The entries below should be transcribed exactly, every one of them.

# # # # # # #

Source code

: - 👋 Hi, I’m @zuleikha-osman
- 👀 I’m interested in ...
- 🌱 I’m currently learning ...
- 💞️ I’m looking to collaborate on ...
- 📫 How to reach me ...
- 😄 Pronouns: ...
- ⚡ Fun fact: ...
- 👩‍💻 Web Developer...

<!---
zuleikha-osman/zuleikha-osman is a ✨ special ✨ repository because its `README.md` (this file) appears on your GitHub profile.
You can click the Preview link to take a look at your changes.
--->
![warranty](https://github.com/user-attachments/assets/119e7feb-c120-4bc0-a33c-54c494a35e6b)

# # # # # # #

EXERCISE SOLUTION →
Source code

: - 👋 Hi, I’m @zuleikha-osman
- 👀 I’m interested in ...
- 🌱 I’m currently learning ...
- 💞️ I’m looking to collaborate on ...
- 📫 How to reach me ...
- 😄 Pronouns: ...
- ⚡ Fun fact: ...
- 👩‍💻 Web Developer...

<!---
zuleikha-osman/zuleikha-osman is a ✨ special ✨ repository because its `README.md` (this file) appears on your GitHub profile.
You can click the Preview link to take a look at your changes.
--->
![warranty](https://github.com/user-attachments/assets/119e7feb-c120-4bc0-a33c-54c494a35e6b)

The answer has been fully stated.